> _About this exercise_
Check every line of the entries that follow, and copy the ones containing "goto".

> _Information supplied_
* * * * * * * * *

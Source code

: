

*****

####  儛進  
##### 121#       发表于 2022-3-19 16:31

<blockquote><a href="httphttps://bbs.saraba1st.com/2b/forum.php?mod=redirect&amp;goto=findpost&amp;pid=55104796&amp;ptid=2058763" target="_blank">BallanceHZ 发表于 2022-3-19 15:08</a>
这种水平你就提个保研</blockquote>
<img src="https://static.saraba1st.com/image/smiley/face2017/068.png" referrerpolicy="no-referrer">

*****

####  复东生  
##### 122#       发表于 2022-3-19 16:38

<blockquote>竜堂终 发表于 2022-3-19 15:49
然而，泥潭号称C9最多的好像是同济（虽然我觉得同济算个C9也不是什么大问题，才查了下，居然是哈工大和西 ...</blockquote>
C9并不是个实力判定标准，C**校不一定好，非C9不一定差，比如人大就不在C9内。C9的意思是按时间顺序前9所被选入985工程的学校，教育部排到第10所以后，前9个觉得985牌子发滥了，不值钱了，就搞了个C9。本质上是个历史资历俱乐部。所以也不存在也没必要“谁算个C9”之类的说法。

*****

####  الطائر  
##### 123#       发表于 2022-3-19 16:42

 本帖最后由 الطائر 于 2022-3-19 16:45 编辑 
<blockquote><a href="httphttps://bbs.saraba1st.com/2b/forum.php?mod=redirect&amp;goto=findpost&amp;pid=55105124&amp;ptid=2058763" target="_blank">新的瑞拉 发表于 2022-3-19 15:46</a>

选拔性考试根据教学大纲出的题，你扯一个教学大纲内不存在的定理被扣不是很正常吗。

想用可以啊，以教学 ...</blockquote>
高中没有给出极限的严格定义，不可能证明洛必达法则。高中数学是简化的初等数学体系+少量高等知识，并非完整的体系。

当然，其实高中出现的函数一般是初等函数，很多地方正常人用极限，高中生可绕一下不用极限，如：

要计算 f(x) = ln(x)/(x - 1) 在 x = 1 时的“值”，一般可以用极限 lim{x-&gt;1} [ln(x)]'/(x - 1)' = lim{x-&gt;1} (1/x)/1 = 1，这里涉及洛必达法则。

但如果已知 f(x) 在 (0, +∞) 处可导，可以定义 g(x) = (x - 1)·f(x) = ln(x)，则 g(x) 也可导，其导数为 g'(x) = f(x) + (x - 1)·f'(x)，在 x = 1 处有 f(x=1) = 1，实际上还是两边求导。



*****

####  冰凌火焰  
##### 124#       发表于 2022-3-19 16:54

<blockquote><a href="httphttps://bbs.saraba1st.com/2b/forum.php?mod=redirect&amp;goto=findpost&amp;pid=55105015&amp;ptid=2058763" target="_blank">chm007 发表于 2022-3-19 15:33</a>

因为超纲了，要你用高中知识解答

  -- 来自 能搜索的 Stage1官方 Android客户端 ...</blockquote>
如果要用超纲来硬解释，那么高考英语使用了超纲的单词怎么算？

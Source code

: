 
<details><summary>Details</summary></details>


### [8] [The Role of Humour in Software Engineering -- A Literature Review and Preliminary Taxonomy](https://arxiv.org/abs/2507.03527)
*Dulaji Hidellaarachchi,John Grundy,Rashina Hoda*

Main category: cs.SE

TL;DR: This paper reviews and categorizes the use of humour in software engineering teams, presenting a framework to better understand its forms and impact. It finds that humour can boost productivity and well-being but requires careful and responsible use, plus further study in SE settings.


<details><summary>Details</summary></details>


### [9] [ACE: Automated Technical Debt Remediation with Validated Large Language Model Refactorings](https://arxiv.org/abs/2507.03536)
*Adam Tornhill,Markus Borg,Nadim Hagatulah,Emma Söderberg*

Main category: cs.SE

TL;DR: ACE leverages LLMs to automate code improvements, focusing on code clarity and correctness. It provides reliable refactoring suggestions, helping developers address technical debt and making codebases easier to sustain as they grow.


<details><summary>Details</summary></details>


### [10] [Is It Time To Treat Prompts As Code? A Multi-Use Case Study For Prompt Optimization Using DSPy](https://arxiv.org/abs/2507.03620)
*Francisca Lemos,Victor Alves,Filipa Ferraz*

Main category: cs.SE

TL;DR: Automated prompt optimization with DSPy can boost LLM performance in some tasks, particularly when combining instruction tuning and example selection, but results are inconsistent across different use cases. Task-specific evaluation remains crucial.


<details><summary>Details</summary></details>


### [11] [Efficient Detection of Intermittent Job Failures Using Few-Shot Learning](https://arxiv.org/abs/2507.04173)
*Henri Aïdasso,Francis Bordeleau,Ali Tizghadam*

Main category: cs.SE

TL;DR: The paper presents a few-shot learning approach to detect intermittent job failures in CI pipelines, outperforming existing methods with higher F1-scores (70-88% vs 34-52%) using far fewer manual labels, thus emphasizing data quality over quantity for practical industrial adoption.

* * * * * * * * *

> _Result of the exercise_
<blockquote><a href="httphttps://bbs.saraba1st.com/2b/forum.php?mod=redirect&amp;goto=findpost&amp;pid=55104796&amp;ptid=2058763" target="_blank">BallanceHZ 发表于 2022-3-19 15:08</a>
<blockquote><a href="httphttps://bbs.saraba1st.com/2b/forum.php?mod=redirect&amp;goto=findpost&amp;pid=55105124&amp;ptid=2058763" target="_blank">新的瑞拉 发表于 2022-3-19 15:46</a>
<blockquote><a href="httphttps://bbs.saraba1st.com/2b/forum.php?mod=redirect&amp;goto=findpost&amp;pid=55105015&amp;ptid=2058763" target="_blank">chm007 发表于 2022-3-19 15:33</a>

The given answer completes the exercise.